In chapter 4, “Welders and Philosophers,” Van Norten challenges people like Marco Rubio who use rhetoric that (being generous here) may intend to dignify the working class (“We need more welders and less philosophers.”) at the expense of the academic “elites” but instead is disparaging toward both the welder who could and should want to read philosophy, the philosophy major who can actually do quite well for themselves with their humanities degree, and all citizens of a democracy who have the right to be informed and develop their thinking as members of society. This chapter defends the value of the humanities and the usefulness of a college education. My only complaint is that while showing how an undergraduate degree can raise someone’s earning power, Van Norten doesn’t deal with higher ed’s cost inflation that essentially saddles college graduates with a “tax” (student loan repayment) for getting that education.

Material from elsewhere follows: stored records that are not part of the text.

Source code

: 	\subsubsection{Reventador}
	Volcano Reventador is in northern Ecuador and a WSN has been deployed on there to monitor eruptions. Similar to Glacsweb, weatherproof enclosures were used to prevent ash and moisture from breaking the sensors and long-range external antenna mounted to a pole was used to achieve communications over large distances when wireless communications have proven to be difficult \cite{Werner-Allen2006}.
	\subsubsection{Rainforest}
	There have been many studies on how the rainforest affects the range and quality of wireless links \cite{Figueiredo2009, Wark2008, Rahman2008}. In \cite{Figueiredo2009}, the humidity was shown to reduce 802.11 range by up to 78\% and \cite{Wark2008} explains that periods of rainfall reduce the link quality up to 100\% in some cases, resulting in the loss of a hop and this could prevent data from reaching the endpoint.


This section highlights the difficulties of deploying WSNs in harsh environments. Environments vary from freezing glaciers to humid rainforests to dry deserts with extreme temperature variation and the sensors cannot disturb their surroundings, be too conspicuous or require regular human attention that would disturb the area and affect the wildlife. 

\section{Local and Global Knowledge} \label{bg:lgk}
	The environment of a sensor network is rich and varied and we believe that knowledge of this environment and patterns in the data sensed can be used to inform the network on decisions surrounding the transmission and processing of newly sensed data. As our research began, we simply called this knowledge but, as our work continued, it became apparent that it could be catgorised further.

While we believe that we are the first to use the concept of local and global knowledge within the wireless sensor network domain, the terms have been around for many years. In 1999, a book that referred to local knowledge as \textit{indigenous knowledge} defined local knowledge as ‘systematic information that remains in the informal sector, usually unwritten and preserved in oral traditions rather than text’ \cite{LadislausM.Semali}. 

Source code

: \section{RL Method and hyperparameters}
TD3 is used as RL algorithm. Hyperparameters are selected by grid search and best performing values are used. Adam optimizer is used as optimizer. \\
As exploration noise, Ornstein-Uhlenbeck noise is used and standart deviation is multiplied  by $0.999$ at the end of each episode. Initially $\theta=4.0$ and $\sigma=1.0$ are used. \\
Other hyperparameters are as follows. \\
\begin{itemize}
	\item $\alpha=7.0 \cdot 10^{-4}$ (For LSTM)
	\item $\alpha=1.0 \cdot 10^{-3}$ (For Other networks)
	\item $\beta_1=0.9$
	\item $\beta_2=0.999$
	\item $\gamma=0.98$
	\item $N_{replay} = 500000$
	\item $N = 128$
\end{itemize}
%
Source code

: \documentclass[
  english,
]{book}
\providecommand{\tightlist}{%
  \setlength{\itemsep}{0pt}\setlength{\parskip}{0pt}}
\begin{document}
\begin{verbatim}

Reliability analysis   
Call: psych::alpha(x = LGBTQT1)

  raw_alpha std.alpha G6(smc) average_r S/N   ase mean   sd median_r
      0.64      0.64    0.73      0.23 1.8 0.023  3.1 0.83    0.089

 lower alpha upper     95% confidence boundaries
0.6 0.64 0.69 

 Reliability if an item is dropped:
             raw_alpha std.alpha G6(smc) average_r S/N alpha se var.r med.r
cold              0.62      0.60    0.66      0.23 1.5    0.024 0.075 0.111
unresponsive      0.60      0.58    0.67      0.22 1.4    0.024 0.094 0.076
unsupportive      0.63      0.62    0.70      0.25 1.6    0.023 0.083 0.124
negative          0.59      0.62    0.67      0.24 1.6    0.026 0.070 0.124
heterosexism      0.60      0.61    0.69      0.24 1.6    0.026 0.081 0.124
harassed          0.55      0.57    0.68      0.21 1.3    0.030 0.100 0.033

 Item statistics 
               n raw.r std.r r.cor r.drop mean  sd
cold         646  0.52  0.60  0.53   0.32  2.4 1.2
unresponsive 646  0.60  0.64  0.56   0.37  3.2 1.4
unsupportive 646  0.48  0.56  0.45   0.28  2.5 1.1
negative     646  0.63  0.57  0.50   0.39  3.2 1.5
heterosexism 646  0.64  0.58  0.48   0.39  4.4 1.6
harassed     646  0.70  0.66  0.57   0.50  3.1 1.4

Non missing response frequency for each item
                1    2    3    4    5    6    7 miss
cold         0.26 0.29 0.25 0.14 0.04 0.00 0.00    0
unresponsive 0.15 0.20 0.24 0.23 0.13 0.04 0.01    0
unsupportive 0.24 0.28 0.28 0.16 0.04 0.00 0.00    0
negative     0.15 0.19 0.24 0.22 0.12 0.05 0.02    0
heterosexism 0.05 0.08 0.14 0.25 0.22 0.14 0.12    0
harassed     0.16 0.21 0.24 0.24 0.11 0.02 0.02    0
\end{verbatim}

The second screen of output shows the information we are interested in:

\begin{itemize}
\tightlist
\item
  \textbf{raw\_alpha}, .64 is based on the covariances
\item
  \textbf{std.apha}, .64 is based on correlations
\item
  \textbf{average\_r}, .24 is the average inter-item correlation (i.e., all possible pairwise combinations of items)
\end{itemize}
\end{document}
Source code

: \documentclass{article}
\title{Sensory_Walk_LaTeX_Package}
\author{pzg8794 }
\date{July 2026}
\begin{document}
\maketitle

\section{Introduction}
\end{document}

Finally, in chapter 5, “The Way of Confucius and Socrates,” Van Norten reminds us of why philosophy is valuable, for everyone. His definition of philosophy is similar to the one I’ve shared with my students and members of our school’s “Philosophy Club” (p. 151): “philosophy is a dialogue about problems that we agree are important, but don’t agree about the method of solving, where ‘importance’ ultimately gets its sense from the question of the way one should live.” The target isn’t just Rubio or others like Ted Cruz, who while allowing themselves to receive a liberal arts education speak to others as if its a waste of their time, but also to members of the cult of scientism, like Neil deGrasse Tyson or the late Stephen Hawking, who think that philosophy is outdated just because certain branches of the sciences have developed a method that helps them solve or begin to solve important questions. Van Norten reminds readers that prior to a field’s emergence, it must be created by philosophy. Once a field has a generally shared methodology, it “grows up” and can go out on its own as “astronomy, biology, chemistry, mathematics, and physics,” to name a few examples (p. 143). Hawking and deGrasse Tyson wouldn’t have their fields of study if it weren’t for the “natural philosophers” who preceded them!

The broader defense of philosophy wasn’t what I expected when I bought to book but it didn’t detract from the book at all. It made it better. It reminded philosophers that what they’re doing is important but that it philosophy can be improved by expanding the conversation to include the many voices that are often ignored.